Ripe for differentiation
So avocados continue to be a hot category. The fruit is one of the leading product categories for sales in the produce department.
So you have to love what Boise, Idaho-based Albertsons Companies, which operates Safeway, Albertsons and several other grocery banners, is doing with this hot category in the frozen fruit section. Under its new Signature SELECT store brand, Albertsons is offering frozen avocado chunks in a 12-ounce package. Albertsons is also offering frozen papaya chunks and pomegranate arils, which have also gained in popularity, under the line.
Let’s face it: These are three fruits that aren’t top of mind when it comes to offering them as frozen selections — branded or private branded. But that is a good thing when you’re talking about retail differentiation. So it makes good retail sense to offer them as frozen fruits.
Isabelle Chartrand, marketing director for Nature’s Touch Frozen Foods in Saint Laurent, Quebec, points out that the frozen fruit category is ripe for innovation. And as private brands become more popular in frozen fruits — store brands account for about 69 percent of sales, according to market researcher Information Resources Inc. (IRI) — there’s more of a push to launch more differentiated items to attract new customers, Chartrand says.
“Because frozen fruit is a small category compared to others, few retailers have started to innovate in this category and are still providing only the basic core SKUs,” she adds. “There is a huge opportunity to innovate and to provide new formats and new fruit line extensions under private brands simply because this category meets all the criteria consumers are looking for in food, health and convenience.”

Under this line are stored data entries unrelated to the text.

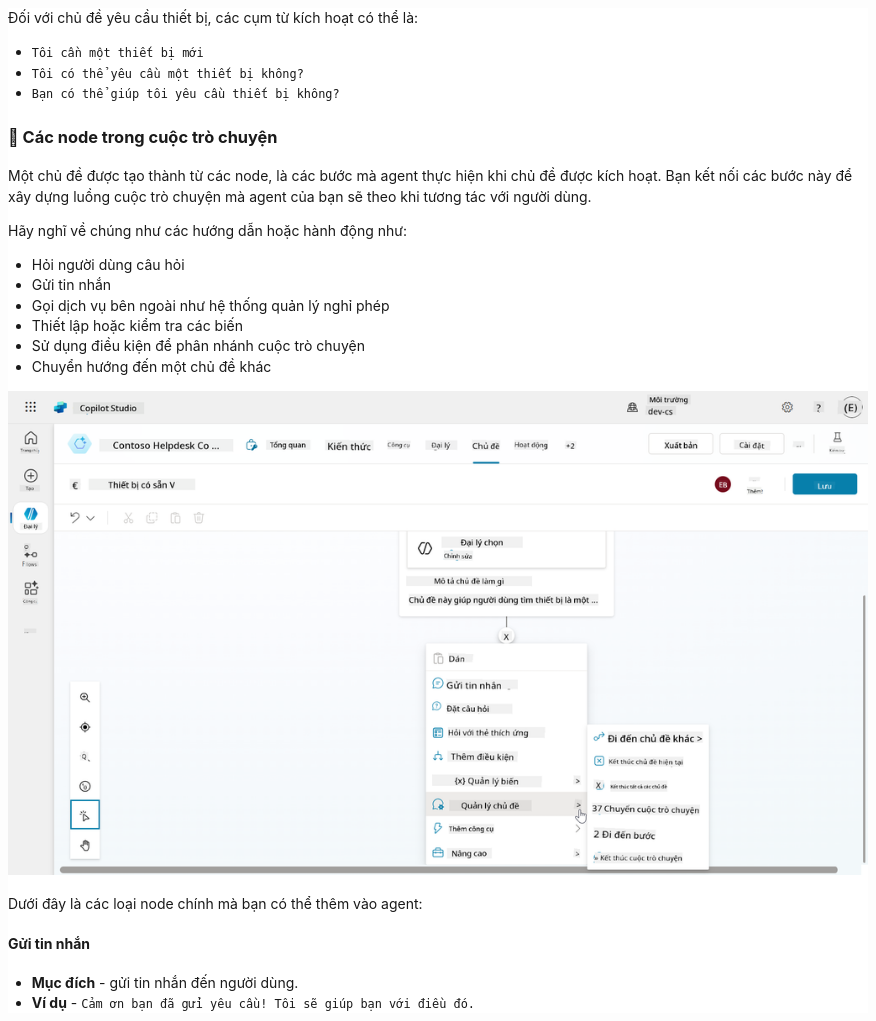 Đối với chủ đề yêu cầu thiết bị, các cụm từ kích hoạt có thể là:

- `Tôi cần một thiết bị mới`
- `Tôi có thể yêu cầu một thiết bị không?`
- `Bạn có thể giúp tôi yêu cầu thiết bị không?`

### 💬 Các node trong cuộc trò chuyện

Một chủ đề được tạo thành từ các node, là các bước mà agent thực hiện khi chủ đề được kích hoạt. Bạn kết nối các bước này để xây dựng luồng cuộc trò chuyện mà agent của bạn sẽ theo khi tương tác với người dùng.

Hãy nghĩ về chúng như các hướng dẫn hoặc hành động như:

- Hỏi người dùng câu hỏi
- Gửi tin nhắn
- Gọi dịch vụ bên ngoài như hệ thống quản lý nghỉ phép
- Thiết lập hoặc kiểm tra các biến
- Sử dụng điều kiện để phân nhánh cuộc trò chuyện
- Chuyển hướng đến một chủ đề khác

![Các node trong cuộc trò chuyện](../../../../../translated_images/7.0_03_ConversationNodes.7b1d93b7d4522d544d7f9eed597a5ef30b9f96ee1670efd048528ce13423481a.vi.png)

Dưới đây là các loại node chính mà bạn có thể thêm vào agent:

#### Gửi tin nhắn

- **Mục đích** - gửi tin nhắn đến người dùng.
- **Ví dụ** - `Cảm ơn bạn đã gửi yêu cầu! Tôi sẽ giúp bạn với điều đó.`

Private brands account for nearly $746 million of sales in frozen fruit with national brands accounting for only $333.2 million, according to IRI. And the pendulum continues to swing toward private brands: Frozen fruit sales were up 2.5 percent for the 52 weeks ending Dec. 2, 2018, when compared to the previous period, while sales of national brands were down 7.5 percent.
Chartrand says Nature’s Touch Frozen Foods, which provides an array of frozen fruits for private brands, is working with some retailers to launch line extensions on non-core fruits such as high-quality mandarins, apples, watermelon and citrus (orange and grapefruit) to help them become a destination for frozen fruit, increase frozen fruit consumption occasions (such as snacking) and grow their own brand categories.
“The household penetration of frozen fruit in the U.S. is still relatively low — under 50 percent — so this category has huge growth potential,” Chartrand adds.
According to IRI, sales of private-branded fruit are growing in other areas: sales of dried fruit are up 4.4 percent, and sales of dry fruit snacks increased 8.1 percent in the past year. Canned/bottled fruit sales are up 1 percent.
The largest subcategory in the overall fruit segment is fresh, where private brand options dominate in sales, according to market researcher Mintel’s “Fruit U.S.-June 2018” study.
“Private label options resonate throughout the category’s segments,” William Roberts Jr. senior food and drink analyst, said in the report. “The key to growing the category may well lie in exposing consumers to novel fruit flavors and a greater variety of healthy options.”
Veggies: Get on the cutting edge
In the vegetable category, sales are largely driven by consumer interest in lower prices and fresher options, Roberts says.
“While consumers indicate they would like more vegetables in their diet, data shows they continue to fall short of recommendations, suggesting brands may well have to incorporate novel approaches to garner consumer interest,” he adds.
That said, sales of shelf-stable private brand vegetables rose 4.6 percent while sales of national brands declined 1.8 percent, according to IRI. Store brand canned/bottled green beans soared 10.6 percent.
Sales of store brand frozen vegetables are also on the rise, increasing 3.9 percent, according to IRI.
Chartrand believes other factors can spur sales of private branded fruits and vegetables.
“We recently worked with a private label brand to launch a ‘tested for pesticide-residue’ line of frozen fruits,” she adds. “We actually test the fruit for pesticide residue for over 260 applicable pesticides so that consumers can enjoy a value-added product that is more accessible in terms of pricing other than organic. We know that pesticides are the No. 1 consumer concern when it comes to eating fruits and vegetables, and providing further peace of mind when enjoying a product is essential for consumers.”
Chartrand also says creating a frozen produce or “froduce” section could be an opportunity for retailers.
“Frozen fruits and vegetables are often merchandised separately in the frozen aisle but cross-shopping data indicates there is a high interaction between frozen fruits and vegetables,” she adds. “Frozen fruits are often merchandised besides whipped cream or pie shells, but these items have very little interaction.”